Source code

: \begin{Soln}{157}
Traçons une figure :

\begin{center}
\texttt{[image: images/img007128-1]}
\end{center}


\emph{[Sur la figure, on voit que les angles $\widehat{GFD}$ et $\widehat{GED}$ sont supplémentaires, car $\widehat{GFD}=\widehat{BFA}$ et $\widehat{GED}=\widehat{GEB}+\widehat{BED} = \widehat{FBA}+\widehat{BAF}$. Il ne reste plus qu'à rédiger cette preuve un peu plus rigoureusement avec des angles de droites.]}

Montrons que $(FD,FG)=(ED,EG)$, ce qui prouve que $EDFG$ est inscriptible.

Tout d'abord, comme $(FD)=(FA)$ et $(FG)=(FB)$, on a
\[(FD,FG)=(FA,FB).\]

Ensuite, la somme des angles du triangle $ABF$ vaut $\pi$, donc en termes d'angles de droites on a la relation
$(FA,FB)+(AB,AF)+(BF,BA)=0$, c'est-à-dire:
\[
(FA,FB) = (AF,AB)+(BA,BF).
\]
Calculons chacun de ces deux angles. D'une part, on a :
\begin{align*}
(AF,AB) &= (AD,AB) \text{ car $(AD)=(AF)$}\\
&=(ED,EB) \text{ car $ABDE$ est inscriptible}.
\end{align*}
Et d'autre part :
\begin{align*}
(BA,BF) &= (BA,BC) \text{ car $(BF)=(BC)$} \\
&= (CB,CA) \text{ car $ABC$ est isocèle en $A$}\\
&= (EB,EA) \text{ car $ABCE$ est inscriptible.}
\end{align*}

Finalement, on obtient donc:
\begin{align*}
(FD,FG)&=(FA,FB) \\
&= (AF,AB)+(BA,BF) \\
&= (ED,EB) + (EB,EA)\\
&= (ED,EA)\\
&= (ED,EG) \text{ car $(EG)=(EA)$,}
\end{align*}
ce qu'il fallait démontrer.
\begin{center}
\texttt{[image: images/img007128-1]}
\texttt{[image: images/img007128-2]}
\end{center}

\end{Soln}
------------------------------------------------------------
_What you will do_
All lines of the entries containing the string "part" must be shown in full.

_Result for this exercise_
Calculons chacun de ces deux angles. D'une part, on a :
Et d'autre part :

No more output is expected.